Stored records
★ ★ ★ ★

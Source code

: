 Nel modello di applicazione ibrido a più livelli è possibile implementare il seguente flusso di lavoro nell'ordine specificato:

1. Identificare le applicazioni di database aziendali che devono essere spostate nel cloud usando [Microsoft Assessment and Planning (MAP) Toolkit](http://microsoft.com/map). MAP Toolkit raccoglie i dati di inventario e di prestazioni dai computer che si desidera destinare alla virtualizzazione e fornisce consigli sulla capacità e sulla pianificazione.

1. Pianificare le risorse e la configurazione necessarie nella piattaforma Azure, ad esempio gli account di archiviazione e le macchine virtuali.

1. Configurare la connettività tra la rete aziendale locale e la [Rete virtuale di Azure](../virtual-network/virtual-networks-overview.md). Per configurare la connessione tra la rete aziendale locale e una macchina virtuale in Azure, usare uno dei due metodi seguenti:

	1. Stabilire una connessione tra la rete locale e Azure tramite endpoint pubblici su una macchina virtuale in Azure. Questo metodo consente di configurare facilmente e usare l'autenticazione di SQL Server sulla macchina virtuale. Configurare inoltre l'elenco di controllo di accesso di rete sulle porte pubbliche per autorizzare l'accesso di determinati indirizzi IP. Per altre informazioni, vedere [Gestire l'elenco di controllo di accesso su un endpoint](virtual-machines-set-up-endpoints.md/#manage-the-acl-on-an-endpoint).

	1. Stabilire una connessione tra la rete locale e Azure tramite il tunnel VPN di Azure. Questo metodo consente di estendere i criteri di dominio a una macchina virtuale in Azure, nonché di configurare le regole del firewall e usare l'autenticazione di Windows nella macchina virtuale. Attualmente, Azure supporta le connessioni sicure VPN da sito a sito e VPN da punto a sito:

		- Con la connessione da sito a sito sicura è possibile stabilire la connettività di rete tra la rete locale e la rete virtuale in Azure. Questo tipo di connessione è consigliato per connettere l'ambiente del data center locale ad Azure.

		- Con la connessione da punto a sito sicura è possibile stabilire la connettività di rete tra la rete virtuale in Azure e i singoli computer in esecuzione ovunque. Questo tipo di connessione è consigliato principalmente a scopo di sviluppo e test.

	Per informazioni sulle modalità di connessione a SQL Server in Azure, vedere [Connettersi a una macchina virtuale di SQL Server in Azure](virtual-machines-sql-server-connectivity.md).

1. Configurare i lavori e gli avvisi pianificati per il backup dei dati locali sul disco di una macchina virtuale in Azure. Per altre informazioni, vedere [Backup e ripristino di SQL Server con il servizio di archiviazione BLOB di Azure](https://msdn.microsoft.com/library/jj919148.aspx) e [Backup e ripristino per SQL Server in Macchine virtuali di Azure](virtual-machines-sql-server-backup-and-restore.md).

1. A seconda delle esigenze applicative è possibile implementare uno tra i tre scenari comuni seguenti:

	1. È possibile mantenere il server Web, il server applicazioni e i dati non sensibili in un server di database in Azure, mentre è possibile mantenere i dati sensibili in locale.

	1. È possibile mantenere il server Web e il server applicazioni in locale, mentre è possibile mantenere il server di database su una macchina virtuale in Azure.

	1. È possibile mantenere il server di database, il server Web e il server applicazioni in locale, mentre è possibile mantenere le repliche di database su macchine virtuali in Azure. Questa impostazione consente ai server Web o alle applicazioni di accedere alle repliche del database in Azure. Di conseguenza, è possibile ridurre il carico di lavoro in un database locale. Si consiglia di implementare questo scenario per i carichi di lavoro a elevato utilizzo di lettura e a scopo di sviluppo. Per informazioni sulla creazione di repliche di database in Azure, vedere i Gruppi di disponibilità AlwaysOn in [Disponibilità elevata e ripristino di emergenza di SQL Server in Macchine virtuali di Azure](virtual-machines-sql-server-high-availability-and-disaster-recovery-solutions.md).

★ ★ ★ ★

• **What this task involves**: Every line in the records that holds the word "computer" should be copied into the answer.

• **Answer area**:
1. Identificare le applicazioni di database aziendali che devono essere spostate nel cloud usando [Microsoft Assessment and Planning (MAP) Toolkit](http://microsoft.com/map). MAP Toolkit raccoglie i dati di inventario e di prestazioni dai computer che si desidera destinare alla virtualizzazione e fornisce consigli sulla capacità e sulla pianificazione.
		- Con la connessione da punto a sito sicura è possibile stabilire la connettività di rete tra la rete virtuale in Azure e i singoli computer in esecuzione ovunque. Questo tipo di connessione è consigliato principalmente a scopo di sviluppo e test.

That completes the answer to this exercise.